と言っても無理難題を言っている訳では無い。
十日に一度最低ランクの雑用依頼を受けるだけでも達成されるし、怪我や病気等で正常な活動が出来無い者は除外される。
子供でも冒険者のままでいられる程度の難易度だ。
「そんな話し聞いてないぞ?」
「冒険者になる方は、定期的に依頼をこなすのが普通なので、全く依頼を受けに来ない方なんて滅多にいなかったんですよ。」
実際ミラが受付嬢として勤めてから初めての事であった。
普通であれば冒険者となった新人は、翌日にでも依頼を受けるものだ。
ランクを上げたい、収入を安定させたい、装備を新調したい、女の子にモテたいと冒険者によって理由は様々であるが、毎日もしくは数日置きには依頼を受けるのだ。

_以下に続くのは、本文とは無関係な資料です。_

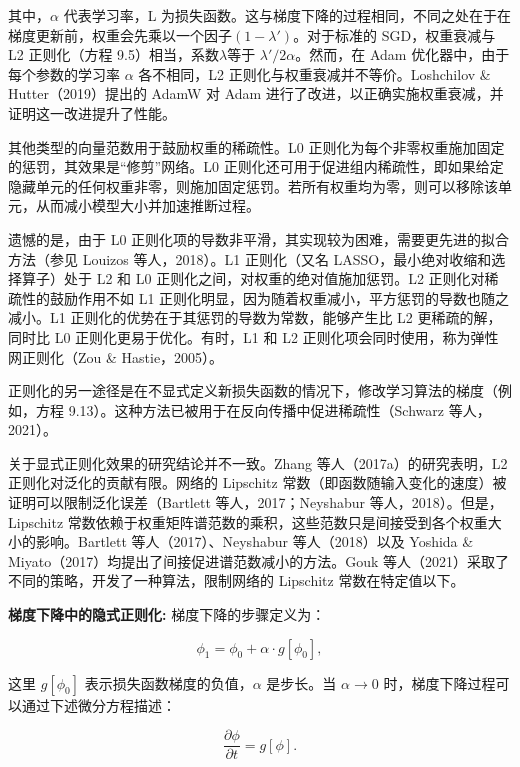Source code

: \documentclass[lang=cn,newtx,10pt,scheme=chinese]{elegantbook}
\begin{document}
其中，\(\alpha\) 代表学习率，L 为损失函数。这与梯度下降的过程相同，不同之处在于在梯度更新前，权重会先乘以一个因子\((1−\lambda \prime)\)。对于标准的 SGD，权重衰减与 L2 正则化（方程 9.5）相当，系数\(\lambda\)等于 \(\lambda\prime/{2\alpha}\)。然而，在 Adam 优化器中，由于每个参数的学习率 \(\alpha\) 各不相同，L2 正则化与权重衰减并不等价。Loshchilov \& Hutter（2019）提出的 AdamW 对 Adam 进行了改进，以正确实施权重衰减，并证明这一改进提升了性能。

其他类型的向量范数用于鼓励权重的稀疏性。L0 正则化为每个非零权重施加固定的惩罚，其效果是“修剪”网络。L0 正则化还可用于促进组内稀疏性，即如果给定隐藏单元的任何权重非零，则施加固定惩罚。若所有权重均为零，则可以移除该单元，从而减小模型大小并加速推断过程。

遗憾的是，由于 L0 正则化项的导数非平滑，其实现较为困难，需要更先进的拟合方法（参见 Louizos 等人，2018）。L1 正则化（又名 LASSO，最小绝对收缩和选择算子）处于 L2 和 L0 正则化之间，对权重的绝对值施加惩罚。L2 正则化对稀疏性的鼓励作用不如 L1 正则化明显，因为随着权重减小，平方惩罚的导数也随之减小。L1 正则化的优势在于其惩罚的导数为常数，能够产生比 L2 更稀疏的解，同时比 L0 正则化更易于优化。有时，L1 和 L2 正则化项会同时使用，称为弹性网正则化（Zou \& Hastie，2005）。

正则化的另一途径是在不显式定义新损失函数的情况下，修改学习算法的梯度（例如，方程 9.13）。这种方法已被用于在反向传播中促进稀疏性（Schwarz 等人，2021）。

关于显式正则化效果的研究结论并不一致。Zhang 等人（2017a）的研究表明，L2 正则化对泛化的贡献有限。网络的 Lipschitz 常数（即函数随输入变化的速度）被证明可以限制泛化误差（Bartlett 等人，2017；Neyshabur 等人，2018）。但是，Lipschitz 常数依赖于权重矩阵谱范数的乘积，这些范数只是间接受到各个权重大小的影响。Bartlett 等人（2017）、Neyshabur 等人（2018）以及 Yoshida \& Miyato（2017）均提出了间接促进谱范数减小的方法。Gouk 等人（2021）采取了不同的策略，开发了一种算法，限制网络的 Lipschitz 常数在特定值以下。

\textbf{梯度下降中的隐式正则化:} 梯度下降的步骤定义为：

\begin{equation}
\phi_1 = \phi_0 + \alpha \cdot g[\phi_0], 
\end{equation}

这里 \(g[\phi_0]\) 表示损失函数梯度的负值，\(\alpha\) 是步长。当 \(\alpha \rightarrow 0\) 时，梯度下降过程可以通过下述微分方程描述：

\begin{equation}
\frac{\partial \phi}{\partial t} = g[\phi]. 
\end{equation}
\end{document}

ジルの様に登録して一週間もギルドに行かないのは、怪我や病気等のやむを得ない状況の者が普通である。
「ふむ、理由は分かった。つまりあと数日依頼を受けなければ、冒険者カードは没収されると。」
十日以内となると期限は直ぐである。
せっかく手に入れた身分証もこの数日と同じ様に過ごしていれば無くなってしまう。
「そうなります。こちらも将来有望なジルさんにそんな事はしたくないのですが規則ですので。」
ミラもジルに辞めてほしくは無いので、わざわざ知らせにきてくれたのだ。
宿の紹介はミラにしてもらっていたので、期限が過ぎる前に知らせてもらえたのは助かった。
「仕方が無い、今から依頼を受けるとしよう。」
本の続きも気になるが、身分証が無くなれば街の出入りで毎回金を取られる事になってしまう。
人族の生活を続けておくならば持っておきたい。
あと異世界通販で購入した物はそれなりに高く、無限倉庫の中のお金も既に無くなりそうなので、補充をする意味でも依頼を受けるのは丁度良かった。
「ジル様、シキも動向するです?」
話しが聞こえていたのだろう、部屋の中からシキが尋ねてくる。
「いや、そのまま本を読んでいるといい。有益な情報があれば教えてくれ。」
「分かったのです。」
シキは知識の精霊なので当然魔物にも詳しい。
だが詳しいだけで戦闘能力は世界規模で見ても最底辺と言ってもいい。
そもそもシキが自分で何かをする事自体が殆ど無理なのだ。
身体が掌サイズと小さいので、人が日常的に行なっている事も大きさの違いで出来無い。
本を読むのも一ページ捲るのに身体全体を使っている様な状況である。
なのでシキは自由に行動させてジルにとっても役立つ様な知識を蓄えさせるのが、お互いにとって一番良い事となるのだ。
「では行くとするか。」
ミラと共に雑談をしながらギルドに向かう。
聞いた話しによると、ジルにボコボコにされた試験官達は、今後新人に不甲斐ない姿を見せない様に一から鍛え直しているらしい。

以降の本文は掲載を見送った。